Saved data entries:
■ ■ ■

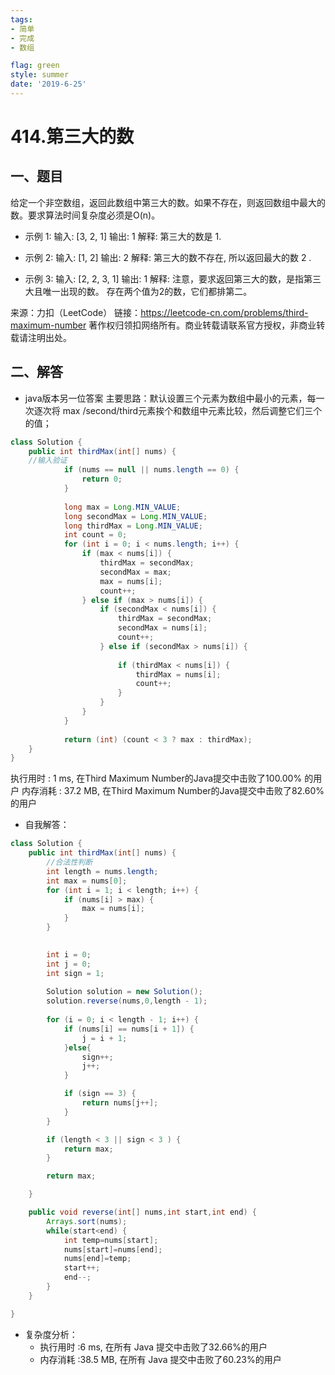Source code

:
 ```yaml
---
tags: 
- 简单
- 完成
- 数组

flag: green
style: summer
date: '2019-6-25'
---
```

# 414.第三大的数

## 一、题目
给定一个非空数组，返回此数组中第三大的数。如果不存在，则返回数组中最大的数。要求算法时间复杂度必须是O(n)。

- 示例 1:
输入: [3, 2, 1]
输出: 1
解释: 第三大的数是 1.

- 示例 2:
输入: [1, 2]
输出: 2
解释: 第三大的数不存在, 所以返回最大的数 2 .

- 示例 3:
输入: [2, 2, 3, 1]
输出: 1
解释: 注意，要求返回第三大的数，是指第三大且唯一出现的数。
存在两个值为2的数，它们都排第二。

来源：力扣（LeetCode）
链接：https://leetcode-cn.com/problems/third-maximum-number
著作权归领扣网络所有。商业转载请联系官方授权，非商业转载请注明出处。


## 二、解答

- java版本另一位答案
主要思路：默认设置三个元素为数组中最小的元素，每一次逐次将 max /second/third元素挨个和数组中元素比较，然后调整它们三个的值；
```java
class Solution {
    public int thirdMax(int[] nums) {
    //输入验证
            if (nums == null || nums.length == 0) {
                return 0;
            }
    
            long max = Long.MIN_VALUE;
            long secondMax = Long.MIN_VALUE;
            long thirdMax = Long.MIN_VALUE;
            int count = 0;
            for (int i = 0; i < nums.length; i++) {
                if (max < nums[i]) {
                    thirdMax = secondMax;
                    secondMax = max;
                    max = nums[i];
                    count++;
                } else if (max > nums[i]) {
                    if (secondMax < nums[i]) {
                        thirdMax = secondMax;
                        secondMax = nums[i];
                        count++;
                    } else if (secondMax > nums[i]) {
    
                        if (thirdMax < nums[i]) {
                            thirdMax = nums[i];
                            count++;
                        }
                    }
                }
            }
    
            return (int) (count < 3 ? max : thirdMax);
    }
}
```
执行用时 : 1 ms, 在Third Maximum Number的Java提交中击败了100.00% 的用户 内存消耗 : 37.2 MB, 在Third Maximum Number的Java提交中击败了82.60% 的用户 



- 自我解答：
```java
class Solution {
    public int thirdMax(int[] nums) {
        //合法性判断
        int length = nums.length;
        int max = nums[0];
        for (int i = 1; i < length; i++) {
            if (nums[i] > max) {
                max = nums[i];
            }
        }
        

        int i = 0;
        int j = 0;
        int sign = 1;
        
        Solution solution = new Solution();
        solution.reverse(nums,0,length - 1);
      
        for (i = 0; i < length - 1; i++) {
            if (nums[i] == nums[i + 1]) {
                j = i + 1;
            }else{
                sign++;
                j++;
            }

            if (sign == 3) {
                return nums[j++];
            }
        }

        if (length < 3 || sign < 3 ) {
            return max;
        }

        return max;

    }

    public void reverse(int[] nums,int start,int end) {
        Arrays.sort(nums);
        while(start<end) {
            int temp=nums[start];
            nums[start]=nums[end];
            nums[end]=temp;
            start++;
            end--;
        }
    }

}
```

- 复杂度分析：
  - 执行用时 :6 ms, 在所有 Java 提交中击败了32.66%的用户
  - 内存消耗 :38.5 MB, 在所有 Java 提交中击败了60.23%的用户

■ ■ ■

■ Work request
Could you find every line in the records above that contains the word "else" and copy it?

■ Exercise response
                } else if (max > nums[i]) {
                    } else if (secondMax > nums[i]) {
            }else{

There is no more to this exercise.